L’articolo 10 comma 3 della Costituzione rappresenta il principio fondamentale in base al quale si deve concedere asilo a chiunque non possa nel proprio Paese godere delle libertà democratiche previste dalla Costituzione stessa: la disciplina abrogata (art. 5 comma 6 d.lgs. 286/98 – protezione umanitaria) con il Decreto Salvini, oggi legge 113/18, unitamente allo status di rifugiato politico e alla protezione sussidiaria, dava attuazione piena al precetto costituzionale. Oggi, invece, vi è maggiore incertezza, data dalla mancanza di una legge ordinaria che disciplini in maniera compiuta un principio costituzionale che ancora oggi è pienamente vigente. Da questo conseguirà maggiore incertezza giuridica e un possibile aumento dei fronti di impugnazione, con una ricaduta diretta sul sistema giudiziario, in termini di risorse come di costi.
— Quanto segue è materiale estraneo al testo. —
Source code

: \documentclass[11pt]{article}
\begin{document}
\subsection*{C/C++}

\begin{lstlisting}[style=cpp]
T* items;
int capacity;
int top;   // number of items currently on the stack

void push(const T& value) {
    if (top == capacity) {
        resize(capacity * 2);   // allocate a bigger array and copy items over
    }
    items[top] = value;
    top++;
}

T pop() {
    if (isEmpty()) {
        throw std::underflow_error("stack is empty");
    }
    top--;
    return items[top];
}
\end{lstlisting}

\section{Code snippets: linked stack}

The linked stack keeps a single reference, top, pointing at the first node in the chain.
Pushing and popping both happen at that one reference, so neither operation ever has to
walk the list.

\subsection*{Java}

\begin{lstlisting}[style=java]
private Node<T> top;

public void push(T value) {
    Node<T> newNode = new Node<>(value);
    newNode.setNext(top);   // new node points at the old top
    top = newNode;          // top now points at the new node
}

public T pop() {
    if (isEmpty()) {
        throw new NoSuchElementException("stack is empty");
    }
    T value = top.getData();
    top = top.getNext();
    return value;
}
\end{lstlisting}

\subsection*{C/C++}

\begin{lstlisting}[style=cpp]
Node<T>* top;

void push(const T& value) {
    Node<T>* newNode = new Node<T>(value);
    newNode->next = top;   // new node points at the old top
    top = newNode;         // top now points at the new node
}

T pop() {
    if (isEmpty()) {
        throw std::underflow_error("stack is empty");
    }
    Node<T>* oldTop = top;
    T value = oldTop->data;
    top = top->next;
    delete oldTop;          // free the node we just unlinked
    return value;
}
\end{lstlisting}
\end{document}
Pertanto, la relazione accompagnatoria del Decreto Salvini indica una serie di obiettivi che rischiano di essere invalidati o addirittura contraddetti in fase di applicazione, e il parere espresso dal Consiglio superiore della magistratura ne spiega in dettaglio le ragioni.
Quale sicurezza?
Il Patto globale invita a (7) «affrontare e ridurre le vulnerabilità nella migrazione» e (16) «mettere i migranti e le società in condizione di realizzare la piena inclusione e la coesione sociale»: modi di incentivare la sicurezza migliorando le relazioni fra individui. Ma come è possibile perseguirla abolendo il Sistema di protezione per richiedenti asilo e rifugiati (Sprar), ovvero il sistema pubblico di accoglienza che fino al 5 ottobre era aperto a richiedenti protezione internazionale e a persone che avevano ottenuto la protezione umanitaria perché considerate “vulnerabili”?
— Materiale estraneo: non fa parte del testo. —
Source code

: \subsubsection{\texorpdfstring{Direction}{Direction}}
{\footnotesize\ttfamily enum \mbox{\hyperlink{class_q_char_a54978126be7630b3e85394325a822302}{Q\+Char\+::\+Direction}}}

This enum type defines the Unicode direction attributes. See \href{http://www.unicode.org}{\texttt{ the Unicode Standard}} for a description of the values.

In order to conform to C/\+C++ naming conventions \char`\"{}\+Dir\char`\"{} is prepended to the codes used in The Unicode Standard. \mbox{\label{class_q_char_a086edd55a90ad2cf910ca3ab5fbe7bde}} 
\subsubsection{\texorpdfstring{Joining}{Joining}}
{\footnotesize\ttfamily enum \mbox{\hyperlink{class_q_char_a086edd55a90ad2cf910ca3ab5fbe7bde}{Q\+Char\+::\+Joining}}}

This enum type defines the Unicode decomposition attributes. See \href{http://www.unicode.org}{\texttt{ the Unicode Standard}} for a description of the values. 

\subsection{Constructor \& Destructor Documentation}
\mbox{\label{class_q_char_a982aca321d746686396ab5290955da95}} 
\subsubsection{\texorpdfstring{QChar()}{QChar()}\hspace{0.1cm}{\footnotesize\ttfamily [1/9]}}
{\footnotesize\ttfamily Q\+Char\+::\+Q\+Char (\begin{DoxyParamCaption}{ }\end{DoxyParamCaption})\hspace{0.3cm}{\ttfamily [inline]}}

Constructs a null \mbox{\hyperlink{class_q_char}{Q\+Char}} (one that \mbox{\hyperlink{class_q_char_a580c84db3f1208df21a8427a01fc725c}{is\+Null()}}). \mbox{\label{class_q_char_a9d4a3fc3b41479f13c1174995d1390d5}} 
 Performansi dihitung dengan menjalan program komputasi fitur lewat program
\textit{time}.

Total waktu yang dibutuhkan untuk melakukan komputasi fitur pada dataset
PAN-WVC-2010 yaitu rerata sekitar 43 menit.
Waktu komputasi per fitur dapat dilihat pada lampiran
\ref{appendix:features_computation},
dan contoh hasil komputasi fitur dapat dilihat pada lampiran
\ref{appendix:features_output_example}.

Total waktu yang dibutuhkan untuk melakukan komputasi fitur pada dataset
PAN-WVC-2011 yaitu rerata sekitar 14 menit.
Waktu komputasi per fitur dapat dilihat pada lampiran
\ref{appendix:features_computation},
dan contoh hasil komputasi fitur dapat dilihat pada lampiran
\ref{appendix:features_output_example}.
La legge riduce la diaria per ospite destinata ai centri, ai quali non saranno dedicati servizi fondamentali quali l’apprendimento della lingua, l’assistenza legale e l’accompagnamento a un inserimento socio-lavorativo, come fino a ieri previsto. Inoltre, vi saranno risorse dedicate a individuare e assistere persone vulnerabili. Il loro disagio di soggetti traumatizzati potrebbe non venire riconosciuto nei Cas, aumentando così l’insicurezza. Se la Legge Salvini intende ridurre il “business” dell’immigrazione dovrebbe rendere lo Sprar obbligatorio in ogni Comune, piuttosto che ridurlo.Lo Sprar, così come sino ad oggi è stato organizzato, prevede percorsi di inserimento lavorativo in linea con l’obiettivo (18) del Patto globale di «investire nello sviluppo delle competenze e favorire il riconoscimento reciproco di abilità, qualifiche e competenze», e provvede un accesso più controllato al lavoro, in linea con l’obiettivo (6) di «facilitare il reclutamento equo ed etico e salvaguardare le condizioni che garantiscono un lavoro dignitoso», che a sua volta agevola condizioni di vita in cui (19) «i migranti e le diaspore possano contribuire pienamente allo sviluppo sostenibile in tutti i Paesi».
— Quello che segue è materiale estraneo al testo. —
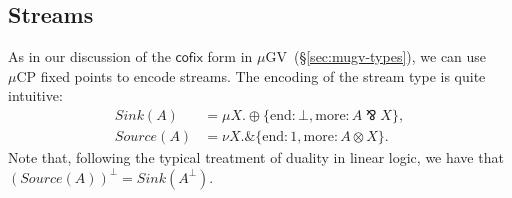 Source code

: \documentclass[orivec,envcountsame]{llncs}
\newcommand{\with}{\mathbin\binampersand}
\newcommand{\parr}{\mathbin\bindnasrepma}
\newcommand{\cpdual}[1]{#1^\perp}
\newcommand{\mkwd}[1]{\mathsf{#1}}
\newcommand{\clabel}[1]{\mathrm{#1}}
\newcommand{\lrkwd}{\mkwd{cofix}}
\newcommand{\mucp}{$\mu\mathrm{CP}$\xspace}
\newcommand{\mugv}{$\mu\mathrm{GV}$\xspace}
\newcommand{\secref}[1]{(\S\ref{sec:#1})}
\begin{document}
\subsection{Streams}

As in our discussion of the $\lrkwd$ form in \mugv~\secref{mugv-types}, we can use \mucp fixed
points to encode streams.  The encoding of the stream type is quite intuitive:
\begin{align*}
  Sink(A) &= \mu X. \oplus \{ \clabel{end}: \bot, \clabel{more}: A \parr X \}, \\
  Source(A) &= \nu X. \with \{ \clabel{end}: 1, \clabel{more}: A \otimes X \}.
\end{align*}
Note that, following the typical treatment of duality in linear logic, we have that
$\cpdual{(Source(A))} = Sink(\cpdual{A})$.
\end{document}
Con la modifica del sistema di accoglienza, così come regolato dalla legge 142/2015, questi obiettivi vengono di fatto vanificati.
Oltre l’emergenza
In Italia l’immigrazione è stata sempre gestita come emergenza: è un vizio del passato e del presente. La materia è spesso regolata con circolari, indicazioni informali e interventi normativi frammentari. Si è vanificato l’intento della Legge Turco-Napolitano (40/1998) di disciplinare, per la prima volta in Italia, in maniera uniforme e razionale la materia. Il Patto globale, invece, cerca di gestire le migrazioni come risorsa e, per questo, con gli obiettivi (9) e (10) chiede di intercettare i canali di sfruttamento criminale che la rendono una minaccia. Inoltre invita (21) a «cooperare nel facilitare il ritorno sicuro e dignitoso e la riammissione, nonché il reinserimento sostenibile», mentre la Legge Salvini trasferisce alle procedure di espulsione i fondi prima destinati al rimpatrio assistito.